According to his autobiography, the climate in Poland was “frightening” in 1957 (following the popular uprising in Hungary and workers’ protests in Poznań, Poland, as well the year before), especially for Jews. Intellectuals were increasingly harassed by the ruling party bureaucracy, bent on fuelling “populist” resentment against them. He asked himself why he was still living in this country, where he had been born, but to which he had not voluntarily returned. More and more, he came to understand that literature, especially German literature, was his real “homeland”.

On July 21, 1958, Reich-Ranicki took advantage of a trip to the Federal Republic of Germany (West Germany) and remained in Frankfurt. His wife had previously travelled to London on holiday with their son, Andrzej, to facilitate the entire family’s emigration. From August 1958, he was able to get a job as a literary critic for the Frankfurter Allgemeine Zeitung ( FAZ ). It was then that he adopted the double name, Reich-Ranicki. He immediately plunged into work. During his first six months in West Germany, he wrote 38 essays for newspapers and radio stations in a small and sparsely furnished room, thus laying the foundations for his subsequent career.

The conservative chief editor of the FAZ ’s literary section, Frederick Sieburg, soon set about having Reich-Ranicki expelled from the editorial board. At the end of 1959, he moved with his wife to Hamburg, where he worked as a critic for the weekly Die Zeit, but was never officially included in the editorial team. He interpreted this as the consequence of a subliminally existing anti-Semitism. It was not until 1973 that he returned to the FAZ, where he directed the paper’s literary editorial work until 1988.

The first East German literature published in the West

During this period, the cultivation of anti-communist Cold War sentiment was a significant feature of West German life under the chancellorship of Konrad Adenauer (1949-1963). Readers in the West were largely unaware at the time that remarkable literature, poetry and prose were being produced in the German Democratic Republic (GDR, East Germany). It was one of Reich-Ranicki’s considerable achievements to introduce East German authors such as Zweig, Anna Seghers and many others to the West, and encourage Western audiences to take them seriously.

Young readers were especially curious to take up the slim volumes of Germany Is Telling Stories There Too that he published in 1960, along with German Literature in West and East (1963) and On the Literature of the GDR (1974). His readers were struck by the way he judged the GDR authors, less on the basis of their officially professed ideological stance than with regard to the literary quality of their prose or poetry.
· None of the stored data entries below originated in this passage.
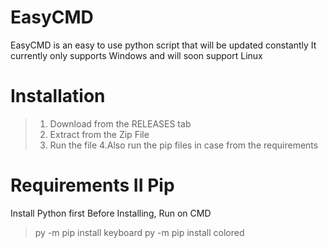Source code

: # EasyCMD
 
 EasyCMD is an easy to use python script that will be updated constantly
 It currently only supports Windows and will soon support Linux
 
 # Installation
 
 >1. Download from the RELEASES tab 
 >2. Extract from the Zip File
 >3. Run the file
 >4.Also run the pip files in case from the requirements


# Requirements II Pip
Install Python first
Before Installing, Run on CMD
> py -m pip install keyboard
> py -m pip install colored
In June 1974, Reich-Ranicki undertook something unprecedented in the history of German newspapers: he arranged for poems from every era of German literary history to appear and be interpreted by a renowned commentator in the Saturday editions of the FAZ. Approximately 2,000 poems were published in this way. He thus brought to light and renewed interest in a literary genre usually condemned to a shadowy existence.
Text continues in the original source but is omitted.